Par Mehdi Arhab | Le | Énergie environnement

Le constructeur de camions Volvo et le sidérurgiste SSAB se sont distingués en développant un véhicule avec de l’acier décarboné. Une prouesse technique, récompensée de la médaille d’or lors de la quinzième édition des Trophées des Achats, dans la catégorie « co-construction ».

Un camion éléctrique Volvo, dont le châssis sera constitué d’acier vert uniquement verra le jour - © D.R.
Un camion éléctrique Volvo, dont le châssis sera constitué d’acier vert uniquement verra le jour - © D.R.

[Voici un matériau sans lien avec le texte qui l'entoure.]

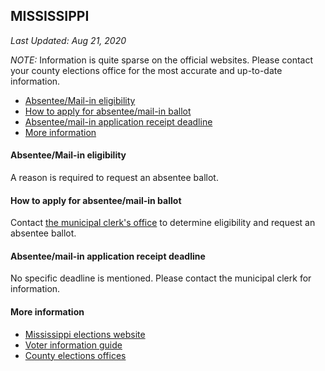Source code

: ## MISSISSIPPI

*Last Updated: Aug 21, 2020*

*NOTE:* Information is quite sparse on the official websites. Please contact your county elections office for the most accurate and up-to-date information.

* [Absentee/Mail-in eligibility](#absenteemail-in-eligibility)
* [How to apply for absentee/mail-in ballot](#how-to-apply-for-absenteemail-in-ballot)
* [Absentee/mail-in application receipt deadline](#absenteemail-in-application-receipt-deadline)
* [More information](#more-information)


#### Absentee/Mail-in eligibility
A reason is required to request an absentee ballot.


#### How to apply for absentee/mail-in ballot
Contact [the municipal clerk's office](https://www.sos.ms.gov/Elections-Voting/Pages/County-Election-Info.aspx) to determine eligibility and request an absentee ballot.


#### Absentee/mail-in application receipt deadline
No specific deadline is mentioned. Please contact the municipal clerk for information.


#### More information
* [Mississippi elections website](https://www.sos.ms.gov/elections-voting/Pages/default.aspx)
* [Voter information guide](https://www.sos.ms.gov/Content/documents/Elections/VoterInformationGuide.pdf)
* [County elections offices](https://www.sos.ms.gov/Elections-Voting/Pages/County-Election-Info.aspx)

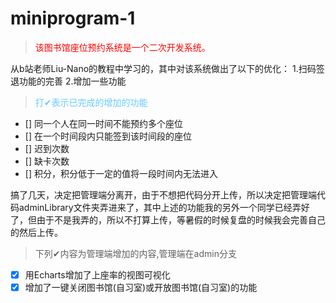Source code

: # miniprogram-1

> <font color="red">该图书馆座位预约系统是一个二次开发系统。</font>

从b站老师Liu-Nano的教程中学习的，其中对该系统做出了以下的优化：
1.扫码签退功能的完善
2.增加一些功能

> <font color="#66ccff">打✔表示已完成的增加的功能</font>

- [] 同一个人在同一时间不能预约多个座位
- [] 在一个时间段内只能签到该时间段的座位
- [] 迟到次数
- [] 缺卡次数
- [] 积分，积分低于一定的值将一段时间内无法进入
  
搞了几天，决定把管理端分离开，由于不想把代码分开上传，所以决定把管理端代码adminLibrary文件夹弄进来了，其中上述的功能我的另外一个同学已经弄好了，但由于不是我弄的，所以不打算上传，等暑假的时候复盘的时候我会完善自己的然后上传。

> 下列✔内容为管理端增加的内容,管理端在admin分支

- [x] 用Echarts增加了上座率的视图可视化
- [x] 增加了一键关闭图书馆(自习室)或开放图书馆(自习室)的功能
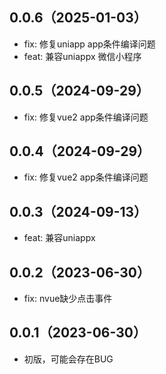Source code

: ## 0.0.6（2025-01-03）
- fix: 修复uniapp app条件编译问题
- feat: 兼容uniappx 微信小程序
## 0.0.5（2024-09-29）
- fix: 修复vue2 app条件编译问题
## 0.0.4（2024-09-29）
- fix: 修复vue2 app条件编译问题
## 0.0.3（2024-09-13）
- feat: 兼容uniappx
## 0.0.2（2023-06-30）
- fix: nvue缺少点击事件
## 0.0.1（2023-06-30）
- 初版，可能会存在BUG
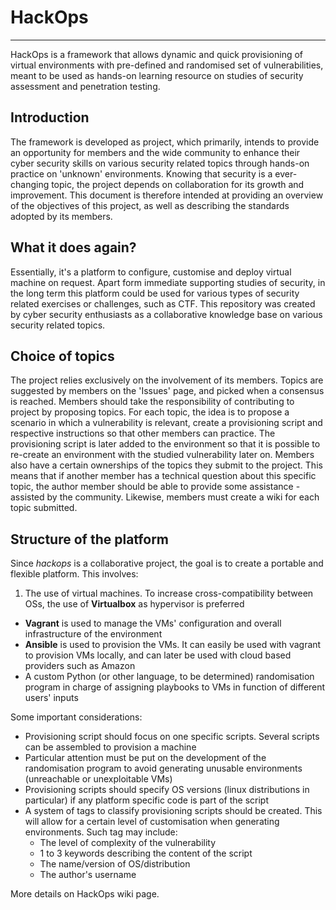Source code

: # HackOps
---
HackOps is a framework that allows dynamic and quick provisioning of virtual environments with pre-defined and randomised set of vulnerabilities, meant to be used as hands-on learning resource on studies of security assessment and penetration testing.

## Introduction
The framework is developed as project, which primarily, intends to provide an opportunity for members and the wide community to enhance their cyber security skills on various security related topics through hands-on practice on 'unknown' environments.
Knowing that security is a ever-changing topic, the project depends on collaboration for its growth and improvement.
This document is therefore intended at providing an overview of the objectives of this project, as well as describing the standards adopted by its members.

## What it does again?
Essentially, it's a platform to configure, customise and deploy virtual machine on request. Apart form immediate supporting studies of security, in the long term this platform could be used for various types of security related exercises or challenges, such as CTF.
This repository was created by cyber security enthusiasts as a collaborative knowledge base on various security related topics. 

## Choice of topics
The project relies exclusively on the involvement of its members. Topics are suggested by members on the 'Issues' page, and picked when a consensus is reached. Members should take the responsibility of contributing to project by proposing topics. For each topic, the idea is to propose a scenario in which a vulnerability is relevant, create a provisioning script and respective instructions so that other members can practice. The provisioning script is later added to the environment so that it is possible to re-create an environment with the studied vulnerability later on. Members also have a certain ownerships of the topics they submit to the project. This means that if another member has a technical question about this specific topic, the author member should be able to provide some assistance - assisted by the community. Likewise, members must create a wiki for each topic submitted.

## Structure of the platform
Since _hackops_ is a collaborative project, the goal is to create a portable and flexible platform. This involves:
  1. The use of virtual machines. To increase cross-compatibility between OSs, the use of __Virtualbox__ as hypervisor is preferred
  * __Vagrant__ is used to manage the VMs' configuration and overall infrastructure of the environment
  * __Ansible__ is used to provision the VMs. It can easily be used with vagrant to provision VMs locally, and can later be used with cloud based providers such as Amazon
  * A custom Python (or other language, to be determined) randomisation program in charge of assigning playbooks to VMs in function of different users' inputs

Some important considerations:
  * Provisioning script should focus on one specific scripts. Several scripts can be assembled to provision a machine
  * Particular attention must be put on the development of the randomisation program to avoid generating unusable environments (unreachable or unexploitable VMs)
  * Provisioning scripts should specify OS versions (linux distributions in particular) if any platform specific code is part of the script
  * A system of tags to classify provisioning scripts should be created. This will allow for a certain level of customisation when generating environments. Such tag may include:
    * The level of complexity of the vulnerability
    * 1 to 3 keywords describing the content of the script
    * The name/version of OS/distribution
    * The author's username


More details on HackOps wiki page.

Ce partenariat entre les deux groupes suédois et leur écosystème a permis la conception de véhicules en acier vert, sans qu’aucune énergie fossile n’intervienne dans le processus de transformation de l’alliage. L’histoire commence en 2016 lorsque SSAB présentait une nouvelle technologie pour produire de l’acier zéro fossile à son client Volvo, détenteur notamment des marques Renault Trucks, Mack Trucks et UD Trucks. Dans le même temps, le constructeur affichait sa détermination à respecter des engagements majeurs en faveur des objectifs posés par l’accord de Paris, afin de mener son secteur d’activité dans la transformation de ses modes de production de manière à atteindre la neutralité carbone d’ici 2040.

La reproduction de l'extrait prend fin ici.